Measuring Digestibility

Principles are valuable, but how do you know when you've achieved digestible design? This section provides concrete metrics and tests you can apply to evaluate your interfaces.

Quantitative Metrics

These metrics can be measured automatically, often with existing linting tools.

1. Parameter Count

Guideline: ≤5 parameters per function

Why it matters: Each parameter is an item to track in working memory or context. Beyond five, the probability of mistakes increases sharply.

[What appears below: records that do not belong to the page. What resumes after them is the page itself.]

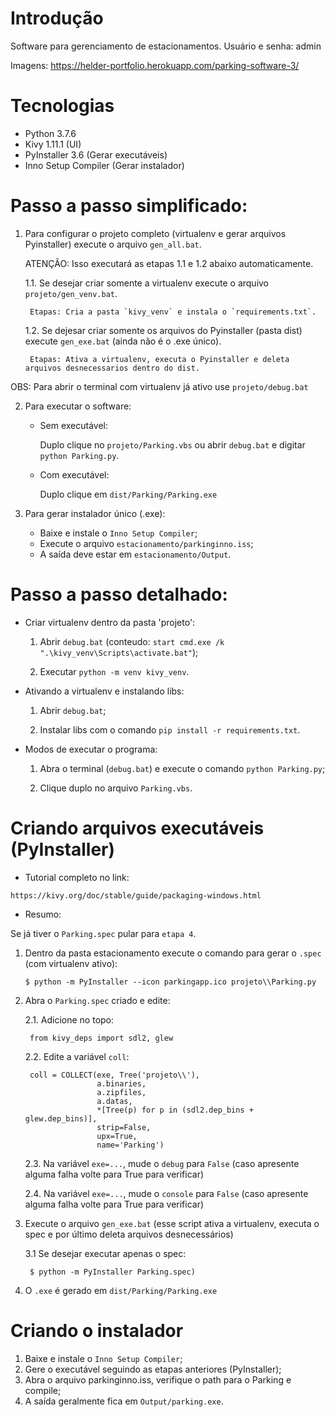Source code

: 
# Introdução

Software para gerenciamento de estacionamentos.
Usuário e senha: admin

Imagens: https://helder-portfolio.herokuapp.com/parking-software-3/


# Tecnologias

 - Python 3.7.6
 - Kivy 1.11.1 (UI)
 - PyInstaller 3.6 (Gerar executáveis)
 - Inno Setup Compiler (Gerar instalador)


# Passo a passo simplificado:

1. Para configurar o projeto completo (virtualenv e gerar arquivos Pyinstaller) execute o arquivo `gen_all.bat`.

    ATENÇÃO: Isso executará as etapas 1.1 e 1.2 abaixo automaticamente.

    1.1. Se desejar criar somente a virtualenv execute o arquivo `projeto/gen_venv.bat`.

        Etapas: Cria a pasta `kivy_venv` e instala o `requirements.txt`.

    1.2. Se dejesar criar somente os arquivos do Pyinstaller (pasta dist) execute `gen_exe.bat` (ainda não é o .exe único).

        Etapas: Ativa a virtualenv, executa o Pyinstaller e deleta arquivos desnecessarios dentro do dist.

OBS: Para abrir o terminal com virtualenv já ativo use `projeto/debug.bat`

2. Para executar o software:

    - Sem executável:
    
        Duplo clique no `projeto/Parking.vbs` ou abrir `debug.bat` e digitar `python Parking.py`.

    - Com executável:
    
        Duplo clique em `dist/Parking/Parking.exe`

3. Para gerar instalador único (.exe):

    * Baixe e instale o `Inno Setup Compiler`;
    * Execute o arquivo `estacionamento/parkinginno.iss`;
    * A saída deve estar em `estacionamento/Output`.


# Passo a passo detalhado:

* Criar virtualenv dentro da pasta 'projeto':

    1. Abrir `debug.bat` (conteudo: `start cmd.exe /k ".\kivy_venv\Scripts\activate.bat"`);

    2. Executar `python -m venv kivy_venv`.

* Ativando a virtualenv e instalando libs:

    1. Abrir `debug.bat`;

    2. Instalar libs com o comando `pip install -r requirements.txt`.

* Modos de executar o programa:

    1. Abra o terminal (`debug.bat`) e execute o comando `python Parking.py`;

    2. Clique duplo no arquivo `Parking.vbs`.


# Criando arquivos executáveis (PyInstaller)

* Tutorial completo no link:

`https://kivy.org/doc/stable/guide/packaging-windows.html`

* Resumo:

Se já tiver o `Parking.spec` pular para `etapa 4`.

1. Dentro da pasta estacionamento execute o comando para gerar o `.spec` (com virtualenv ativo):

    `$ python -m PyInstaller --icon parkingapp.ico projeto\\Parking.py`

2. Abra o `Parking.spec` criado e edite:

    2.1. Adicione no topo:

        from kivy_deps import sdl2, glew

    2.2. Edite a variável `coll`:

        coll = COLLECT(exe, Tree('projeto\\'),
                       a.binaries,
                       a.zipfiles,
                       a.datas,
                       *[Tree(p) for p in (sdl2.dep_bins + glew.dep_bins)],
                       strip=False,
                       upx=True,
                       name='Parking')

    2.3. Na variável `exe=...`, mude o `debug` para `False` (caso apresente alguma falha volte para True para verificar)

    2.4. Na variável `exe=...`, mude o `console` para `False` (caso apresente alguma falha volte para True para verificar)


3. Execute o arquivo `gen_exe.bat` (esse script ativa a virtualenv, executa o spec e por último deleta arquivos desnecessários)

    3.1 Se desejar executar apenas o spec:

        $ python -m PyInstaller Parking.spec)

4. O `.exe` é gerado em `dist/Parking/Parking.exe`


# Criando o instalador

1. Baixe e instale o `Inno Setup Compiler`;
2. Gere o executável seguindo as etapas anteriores (PyInstaller);
3. Abra o arquivo parkinginno.iss, verifique o path para o Parking e compile;
4. A saída geralmente fica em `Output/parking.exe`.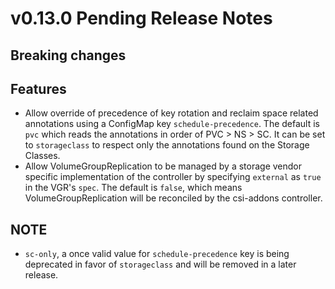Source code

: # v0.13.0 Pending Release Notes

## Breaking changes

## Features

- Allow override of precedence of key rotation and reclaim space related annotations
  using a ConfigMap key `schedule-precedence`. The default is `pvc` which reads the
  annotations in order of PVC > NS > SC. It can be set to `storageclass` to respect only
  the annotations found on the Storage Classes.
- Allow VolumeGroupReplication to be managed by a storage vendor specific implementation
  of the controller by specifying `external` as `true` in the VGR's `spec`. The default is
  `false`, which means VolumeGroupReplication will be reconciled by the csi-addons controller.

## NOTE

- `sc-only`, a once valid value for `schedule-precedence` key is being deprecated in favor of
  `storageclass` and will be removed in a later release.
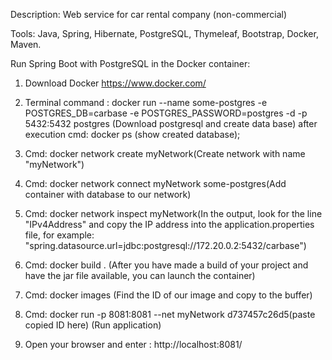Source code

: Description:
Web service for car rental company (non-commercial)

Tools:
Java, Spring, Hibernate, PostgreSQL, Thymeleaf, Bootstrap, Docker, Maven.

Run Spring Boot with PostgreSQL in the Docker container:

1) Download Docker https://www.docker.com/

2) Terminal command : docker run --name some-postgres -e POSTGRES_DB=carbase -e POSTGRES_PASSWORD=postgres -d -p 5432:5432 postgres
   (Download postgresql and create data base) after execution cmd: docker ps (show created database);

3) Cmd: docker network create myNetwork(Create network with name "myNetwork")

4) Cmd: docker network connect myNetwork some-postgres(Add container with database to our network)

5) Cmd: docker network inspect myNetwork(In the output, look for the line "IPv4Address" and copy the IP address into the application.properties file, for example: "spring.datasource.url=jdbc:postgresql://172.20.0.2:5432/carbase")

6) Cmd: docker build . (After you have made a build of your project and have the jar file available, you can launch the container)

7) Cmd: docker images (Find the ID of our image and copy to the buffer)

8) Cmd: docker run -p 8081:8081 --net myNetwork  d737457c26d5(paste copied ID here) (Run application)

9) Open your browser and enter : http://localhost:8081/

    

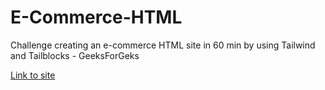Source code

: # E-Commerce-HTML
Challenge creating an e-commerce HTML site in 60 min by using Tailwind and Tailblocks - GeeksForGeks


[Link to site](https://patrickschubert87.github.io/E-Commerce-HTML/)
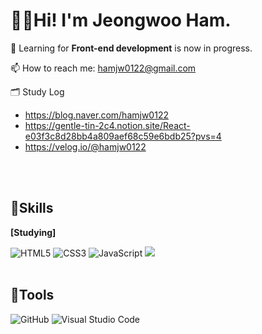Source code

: # 👩‍💻Hi! I'm Jeongwoo Ham.

🌱 Learning for <b>Front-end development</b> is now in progress.


📫 How to reach me: hamjw0122@gmail.com


🗂️ Study Log
- https://blog.naver.com/hamjw0122
- https://gentle-tin-2c4.notion.site/React-e03f3c8d28bb4a809aef68c59e6bdb25?pvs=4
- https://velog.io/@hamjw0122
<br>
<br>

## 📍Skills
<b>[Studying]</b> <br>


![HTML5](https://img.shields.io/badge/html5-%23E34F26.svg?style=for-the-badge&logo=html5&logoColor=white)
![CSS3](https://img.shields.io/badge/css3-%231572B6.svg?style=for-the-badge&logo=css3&logoColor=white)
![JavaScript](https://img.shields.io/badge/javascript-%23323330.svg?style=for-the-badge&logo=javascript&logoColor=%23F7DF1E)
<img src="https://img.shields.io/badge/react-61DAFB?style=for-the-badge&logo=react&logoColor=black"> 
<br>
<br>

## 📍Tools
![GitHub](https://img.shields.io/badge/github-%23121011.svg?style=for-the-badge&logo=github&logoColor=white)
![Visual Studio Code](https://img.shields.io/badge/Visual%20Studio%20Code-0078d7.svg?style=for-the-badge&logo=visual-studio-code&logoColor=white)
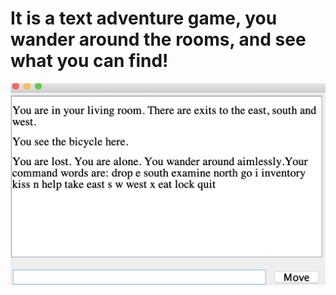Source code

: # It is a text adventure game, you wander around the rooms, and see what you can find!
![alt text](https://raw.githubusercontent.com/yijingshi/TextAdventure/master/TextAdventure.png)
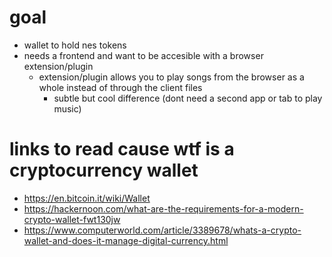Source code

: # goal
- wallet to hold nes tokens
- needs a frontend and want to be accesible with a browser extension/plugin
  - extension/plugin allows you to play songs from the browser as a whole instead of through the client files
    - subtle but cool difference (dont need a second app or tab to play music)

# links to read cause wtf is a cryptocurrency wallet
- https://en.bitcoin.it/wiki/Wallet
- https://hackernoon.com/what-are-the-requirements-for-a-modern-crypto-wallet-fwt130jw
- https://www.computerworld.com/article/3389678/whats-a-crypto-wallet-and-does-it-manage-digital-currency.html
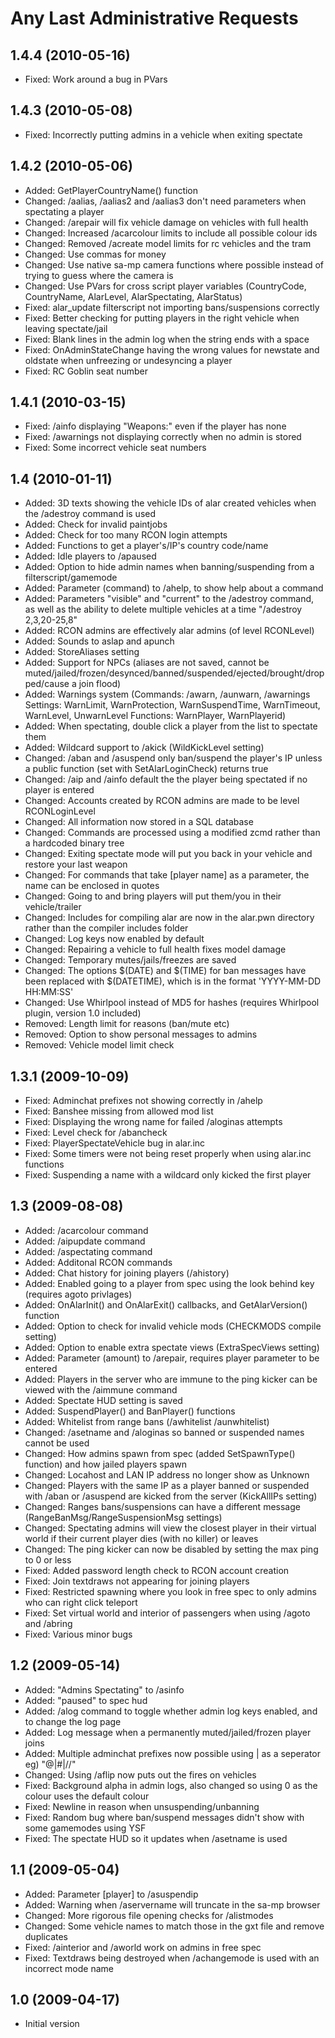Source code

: Any Last Administrative Requests
================================

1.4.4 (2010-05-16)
-----

- Fixed: Work around a bug in PVars

1.4.3 (2010-05-08)
-----
- Fixed: Incorrectly putting admins in a vehicle when exiting spectate

1.4.2 (2010-05-06)
-----

- Added: GetPlayerCountryName() function
- Changed: /aalias, /aalias2 and /aalias3 don't need parameters when spectating a player
- Changed: /arepair will fix vehicle damage on vehicles with full health
- Changed: Increased /acarcolour limits to include all possible colour ids
- Changed: Removed /acreate model limits for rc vehicles and the tram
- Changed: Use commas for money
- Changed: Use native sa-mp camera functions where possible instead of trying to guess where the camera is
- Changed: Use PVars for cross script player variables (CountryCode, CountryName, AlarLevel, AlarSpectating, AlarStatus)
- Fixed: alar_update filterscript not importing bans/suspensions correctly
- Fixed: Better checking for putting players in the right vehicle when leaving spectate/jail
- Fixed: Blank lines in the admin log when the string ends with a space
- Fixed: OnAdminStateChange having the wrong values for newstate and oldstate when unfreezing or undesyncing a player
- Fixed: RC Goblin seat number

1.4.1 (2010-03-15)
-----

- Fixed: /ainfo displaying "Weapons:" even if the player has none
- Fixed: /awarnings not displaying correctly when no admin is stored
- Fixed: Some incorrect vehicle seat numbers

1.4 (2010-01-11)
---

- Added: 3D texts showing the vehicle IDs of alar created vehicles when the /adestroy command is used
- Added: Check for invalid paintjobs
- Added: Check for too many RCON login attempts
- Added: Functions to get a player's/IP's country code/name
- Added: Idle players to /apaused
- Added: Option to hide admin names when banning/suspending from a filterscript/gamemode
- Added: Parameter (command) to /ahelp, to show help about a command
- Added: Parameters "visible" and "current" to the /adestroy command, as well as the ability to delete multiple vehicles at a time "/adestroy 2,3,20-25,8"
- Added: RCON admins are effectively alar admins (of level RCONLevel)
- Added: Sounds to aslap and apunch
- Added: StoreAliases setting
- Added: Support for NPCs (aliases are not saved, cannot be muted/jailed/frozen/desynced/banned/suspended/ejected/brought/dropped/cause a join flood)
- Added: Warnings system (Commands: /awarn, /aunwarn, /awarnings  Settings: WarnLimit, WarnProtection, WarnSuspendTime, WarnTimeout, WarnLevel, UnwarnLevel  Functions: WarnPlayer, WarnPlayerid)
- Added: When spectating, double click a player from the list to spectate them
- Added: Wildcard support to /akick (WildKickLevel setting)
- Changed: /aban and /asuspend only ban/suspend the player's IP unless a public function (set with SetAlarLoginCheck) returns true
- Changed: /aip and /ainfo default the the player being spectated if no player is entered
- Changed: Accounts created by RCON admins are made to be level RCONLoginLevel
- Changed: All information now stored in a SQL database
- Changed: Commands are processed using a modified zcmd rather than a hardcoded binary tree
- Changed: Exiting spectate mode will put you back in your vehicle and restore your last weapon
- Changed: For commands that take [player name] as a parameter, the name can be enclosed in quotes
- Changed: Going to and bring players will put them/you in their vehicle/trailer
- Changed: Includes for compiling alar are now in the alar.pwn directory rather than the compiler includes folder
- Changed: Log keys now enabled by default
- Changed: Repairing a vehicle to full health fixes model damage
- Changed: Temporary mutes/jails/freezes are saved
- Changed: The options $(DATE) and $(TIME) for ban messages have been replaced with $(DATETIME), which is in the format 'YYYY-MM-DD HH:MM:SS'
- Changed: Use Whirlpool instead of MD5 for hashes (requires Whirlpool plugin, version 1.0 included)
- Removed: Length limit for reasons (ban/mute etc)
- Removed: Option to show personal messages to admins
- Removed: Vehicle model limit check

1.3.1 (2009-10-09)
-----

- Fixed: Adminchat prefixes not showing correctly in /ahelp
- Fixed: Banshee missing from allowed mod list
- Fixed: Displaying the wrong name for failed /aloginas attempts
- Fixed: Level check for /abancheck
- Fixed: PlayerSpectateVehicle bug in alar.inc
- Fixed: Some timers were not being reset properly when using alar.inc functions
- Fixed: Suspending a name with a wildcard only kicked the first player

1.3 (2009-08-08)
---

- Added: /acarcolour command
- Added: /aipupdate command
- Added: /aspectating command
- Added: Additonal RCON commands
- Added: Chat history for joining players (/ahistory)
- Added: Enabled going to a player from spec using the look behind key (requires agoto privlages)
- Added: OnAlarInit() and OnAlarExit() callbacks, and GetAlarVersion() function
- Added: Option to check for invalid vehicle mods (CHECKMODS compile setting)
- Added: Option to enable extra spectate views (ExtraSpecViews setting)
- Added: Parameter (amount) to /arepair, requires player parameter to be entered
- Added: Players in the server who are immune to the ping kicker can be viewed with the /aimmune command
- Added: Spectate HUD setting is saved
- Added: SuspendPlayer() and BanPlayer() functions
- Added: Whitelist from range bans (/awhitelist /aunwhitelist)
- Changed: /asetname and /aloginas so banned or suspended names cannot be used
- Changed: How admins spawn from spec (added SetSpawnType() function) and how jailed players spawn
- Changed: Locahost and LAN IP address no longer show as Unknown
- Changed: Players with the same IP as a player banned or suspended with /aban or /asuspend are kicked from the server (KickAllIPs setting)
- Changed: Ranges bans/suspensions can have a different message (RangeBanMsg/RangeSuspensionMsg settings)
- Changed: Spectating admins will view the closest player in their virtual world if their current player dies (with no killer) or leaves
- Changed: The ping kicker can now be disabled by setting the max ping to 0 or less
- Fixed: Added password length check to RCON account creation
- Fixed: Join textdraws not appearing for joining players
- Fixed: Restricted spawning where you look in free spec to only admins who can right click teleport
- Fixed: Set virtual world and interior of passengers when using /agoto and /abring
- Fixed: Various minor bugs

1.2 (2009-05-14)
---

- Added: "Admins Spectating" to /asinfo
- Added: "paused" to spec hud
- Added: /alog command to toggle whether admin log keys enabled, and to change the log page
- Added: Log message when a permanently muted/jailed/frozen player joins
- Added: Multiple adminchat prefixes now possible using | as a seperator eg) "@|#|//"
- Changed: Using /aflip now puts out the fires on vehicles
- Fixed: Background alpha in admin logs, also changed so using 0 as the colour uses the default colour
- Fixed: Newline in reason when unsuspending/unbanning
- Fixed: Random bug where ban/suspend messages didn't show with some gamemodes using YSF
- Fixed: The spectate HUD so it updates when /asetname is used

1.1 (2009-05-04)
---

- Added: Parameter [player] to /asuspendip
- Added: Warning when /aservername will truncate in the sa-mp browser
- Changed: More rigorous file opening checks for /alistmodes
- Changed: Some vehicle names to match those in the gxt file and remove duplicates
- Fixed: /ainterior and /aworld work on admins in free spec
- Fixed: Textdraws being destroyed when /achangemode is used with an incorrect mode name

1.0 (2009-04-17)
---

- Initial version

How to measure: Most linters can flag functions with excessive parameters.

# pylint: max-args=5
# eslint: max-params: [error, 5]

Action threshold:

1-3 parameters: Excellent
4-5 parameters: Acceptable
6-7 parameters: Review for improvement
8+ parameters: Refactor to use parameter objects

2. Cyclomatic Complexity

Guideline: ≤10 per function

Why it matters: Cyclomatic complexity measures the number of independent paths through code. Higher complexity means more conditions to track mentally.

How to measure:

# Python: radon
radon cc your_module.py -a

# JavaScript: eslint
# "complexity": ["error", 10]

# General: sonarqube

Action threshold:

1-5: Simple, easy to understand
6-10: Moderate, acceptable for most functions
11-20: Complex, consider splitting
21+: Very complex, refactor required

3. Lines of Code per Function

Guideline: ≤50 lines for most functions

Why it matters: A function should fit on one screen. If you need to scroll to understand it, you're exceeding visual working memory.

How to measure: Line count in any editor or linter.

Action threshold:

1-20 lines: Concise and focused
21-50 lines: Reasonable for complex logic
51-100 lines: Consider splitting
100+ lines: Almost certainly needs refactoring

Exceptions: Some algorithms legitimately require longer functions. The key is whether the length serves the task or results from poor organization.

4. Nesting Depth

Guideline: ≤3 levels of nesting

Why it matters: Each nesting level adds another condition to track. Deep nesting makes it hard to remember what conditions led to the current point.

How to measure:

# Bad: 5 levels deep
def process(data):
    if data:                          # Level 1
        for item in data:             # Level 2
            if item.valid:            # Level 3
                for sub in item.children:  # Level 4
                    if sub.active:    # Level 5
                        # What conditions got us here?
                        pass

The fix: Use early returns, extract helper functions, or restructure the logic.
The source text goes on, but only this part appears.